1 files changed, 27 insertions, 6 deletions

diff --git a/arch/x86/mm/mmap.c b/arch/x86/mm/mmap.c
index 307f60ecfc6d..74609a957c49 100644
--- a/arch/x86/mm/mmap.c
+++ b/arch/x86/mm/mmap.c
@@ -69,14 +69,14 @@ unsigned long arch_mmap_rnd(void)
 {
 	unsigned long rnd;
 
-	/*
-	 *  8 bits of randomness in 32bit mmaps, 20 address space bits
-	 * 28 bits of randomness in 64bit mmaps, 40 address space bits
-	 */
 	if (mmap_is_ia32())
-		rnd = (unsigned long)get_random_int() % (1<<8);
+#ifdef CONFIG_COMPAT
+		rnd = get_random_long() & ((1UL << mmap_rnd_compat_bits) - 1);
+#else
+		rnd = get_random_long() & ((1UL << mmap_rnd_bits) - 1);
+#endif
 	else
-		rnd = (unsigned long)get_random_int() % (1<<28);
+		rnd = get_random_long() & ((1UL << mmap_rnd_bits) - 1);
 
 	return rnd << PAGE_SHIFT;
 }
@@ -121,3 +121,24 @@ const char *arch_vma_name(struct vm_area_struct *vma)
 		return "[mpx]";
 	return NULL;
 }
+
+/*
+ * Only allow root to set high MMIO mappings to PROT_NONE.

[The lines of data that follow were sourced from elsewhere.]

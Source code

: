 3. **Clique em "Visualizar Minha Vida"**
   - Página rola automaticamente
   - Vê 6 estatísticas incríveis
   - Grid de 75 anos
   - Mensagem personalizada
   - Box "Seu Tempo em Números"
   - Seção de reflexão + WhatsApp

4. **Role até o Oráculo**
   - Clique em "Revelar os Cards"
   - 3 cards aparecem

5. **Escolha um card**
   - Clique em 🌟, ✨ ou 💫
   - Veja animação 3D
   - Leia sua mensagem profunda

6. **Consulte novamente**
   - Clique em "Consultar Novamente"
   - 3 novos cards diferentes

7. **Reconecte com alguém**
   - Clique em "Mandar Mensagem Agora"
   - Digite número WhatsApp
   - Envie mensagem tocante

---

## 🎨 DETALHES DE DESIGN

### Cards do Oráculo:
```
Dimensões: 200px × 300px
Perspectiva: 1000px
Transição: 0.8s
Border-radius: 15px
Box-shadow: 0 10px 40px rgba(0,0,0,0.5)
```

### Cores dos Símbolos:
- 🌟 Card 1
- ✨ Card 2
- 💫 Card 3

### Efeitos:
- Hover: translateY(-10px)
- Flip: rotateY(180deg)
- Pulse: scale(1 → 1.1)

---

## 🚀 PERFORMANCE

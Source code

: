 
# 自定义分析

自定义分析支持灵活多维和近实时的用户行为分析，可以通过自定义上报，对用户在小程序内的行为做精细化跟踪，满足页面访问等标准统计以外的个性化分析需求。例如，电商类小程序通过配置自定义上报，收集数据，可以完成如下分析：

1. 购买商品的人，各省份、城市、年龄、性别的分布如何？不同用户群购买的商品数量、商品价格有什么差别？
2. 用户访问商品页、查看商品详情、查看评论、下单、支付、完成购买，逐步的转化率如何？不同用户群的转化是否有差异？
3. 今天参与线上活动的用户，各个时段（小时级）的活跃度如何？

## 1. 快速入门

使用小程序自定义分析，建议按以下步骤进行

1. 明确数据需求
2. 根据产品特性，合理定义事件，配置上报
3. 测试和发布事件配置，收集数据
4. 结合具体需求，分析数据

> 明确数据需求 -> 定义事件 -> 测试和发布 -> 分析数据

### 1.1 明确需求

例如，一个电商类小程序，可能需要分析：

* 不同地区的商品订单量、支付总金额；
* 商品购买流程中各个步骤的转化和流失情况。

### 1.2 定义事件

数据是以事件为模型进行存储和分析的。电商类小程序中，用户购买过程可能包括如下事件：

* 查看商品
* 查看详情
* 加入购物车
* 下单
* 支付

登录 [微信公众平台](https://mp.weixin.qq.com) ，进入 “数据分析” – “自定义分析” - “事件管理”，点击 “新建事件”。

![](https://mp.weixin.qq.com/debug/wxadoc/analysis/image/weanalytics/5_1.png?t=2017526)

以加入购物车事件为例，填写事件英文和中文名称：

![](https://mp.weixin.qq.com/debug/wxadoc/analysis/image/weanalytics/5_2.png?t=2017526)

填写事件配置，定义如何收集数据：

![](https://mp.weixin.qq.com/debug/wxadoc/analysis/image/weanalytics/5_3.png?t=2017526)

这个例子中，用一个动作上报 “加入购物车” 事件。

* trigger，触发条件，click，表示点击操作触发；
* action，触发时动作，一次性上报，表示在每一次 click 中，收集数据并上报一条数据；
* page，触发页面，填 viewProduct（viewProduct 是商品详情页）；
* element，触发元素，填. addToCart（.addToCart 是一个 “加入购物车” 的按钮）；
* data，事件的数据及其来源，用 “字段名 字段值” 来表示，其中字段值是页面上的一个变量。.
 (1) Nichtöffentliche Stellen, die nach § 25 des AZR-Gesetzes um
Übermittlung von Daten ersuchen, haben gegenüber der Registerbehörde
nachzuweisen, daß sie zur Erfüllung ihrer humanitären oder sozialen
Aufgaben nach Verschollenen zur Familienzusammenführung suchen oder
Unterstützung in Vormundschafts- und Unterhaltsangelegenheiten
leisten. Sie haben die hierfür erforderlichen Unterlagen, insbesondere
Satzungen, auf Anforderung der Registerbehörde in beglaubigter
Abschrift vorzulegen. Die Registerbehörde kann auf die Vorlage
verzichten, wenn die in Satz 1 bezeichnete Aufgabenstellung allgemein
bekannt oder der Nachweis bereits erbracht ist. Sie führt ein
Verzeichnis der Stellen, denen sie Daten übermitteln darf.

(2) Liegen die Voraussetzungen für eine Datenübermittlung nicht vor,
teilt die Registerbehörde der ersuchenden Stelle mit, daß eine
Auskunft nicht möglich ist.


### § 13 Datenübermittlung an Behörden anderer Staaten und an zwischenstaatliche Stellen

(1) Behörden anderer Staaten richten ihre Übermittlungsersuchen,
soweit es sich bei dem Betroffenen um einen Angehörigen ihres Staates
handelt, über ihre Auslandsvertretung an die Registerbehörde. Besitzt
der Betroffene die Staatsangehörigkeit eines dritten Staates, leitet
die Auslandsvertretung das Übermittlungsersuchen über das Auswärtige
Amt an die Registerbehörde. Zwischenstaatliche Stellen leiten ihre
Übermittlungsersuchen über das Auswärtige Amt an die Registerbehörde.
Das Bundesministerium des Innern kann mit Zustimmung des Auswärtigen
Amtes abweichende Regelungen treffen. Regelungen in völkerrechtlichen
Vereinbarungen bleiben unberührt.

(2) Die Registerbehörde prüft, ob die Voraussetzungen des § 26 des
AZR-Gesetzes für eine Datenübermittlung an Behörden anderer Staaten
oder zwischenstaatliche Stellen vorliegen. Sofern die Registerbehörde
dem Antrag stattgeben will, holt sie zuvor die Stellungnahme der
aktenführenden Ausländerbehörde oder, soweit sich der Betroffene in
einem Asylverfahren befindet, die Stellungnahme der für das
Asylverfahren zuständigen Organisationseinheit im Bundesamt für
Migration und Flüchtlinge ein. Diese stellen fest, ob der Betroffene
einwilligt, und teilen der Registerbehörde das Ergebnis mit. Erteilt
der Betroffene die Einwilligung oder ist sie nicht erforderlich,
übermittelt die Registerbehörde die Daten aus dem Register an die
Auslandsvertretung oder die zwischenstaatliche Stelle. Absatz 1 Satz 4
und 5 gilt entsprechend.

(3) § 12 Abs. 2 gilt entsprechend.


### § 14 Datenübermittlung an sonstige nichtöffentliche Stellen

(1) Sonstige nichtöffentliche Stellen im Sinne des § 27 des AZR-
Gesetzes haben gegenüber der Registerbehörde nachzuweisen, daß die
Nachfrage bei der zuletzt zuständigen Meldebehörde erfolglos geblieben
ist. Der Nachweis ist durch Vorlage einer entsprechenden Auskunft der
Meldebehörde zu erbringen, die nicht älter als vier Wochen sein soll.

+ * This prevents an unpriv. user to set them to PROT_NONE and invert
+ * them, then pointing to valid memory for L1TF speculation.
+ *
+ * Note: for locked down kernels may want to disable the root override.
+ */
+bool pfn_modify_allowed(unsigned long pfn, pgprot_t prot)
+{
+	if (!boot_cpu_has_bug(X86_BUG_L1TF))
+		return true;
+	if (!__pte_needs_invert(pgprot_val(prot)))
+		return true;
+	/* If it's real memory always allow */
+	if (pfn_valid(pfn))
+		return true;
+	if (pfn >= l1tf_pfn_limit() && !capable(CAP_SYS_ADMIN))
+		return false;
+	return true;
+}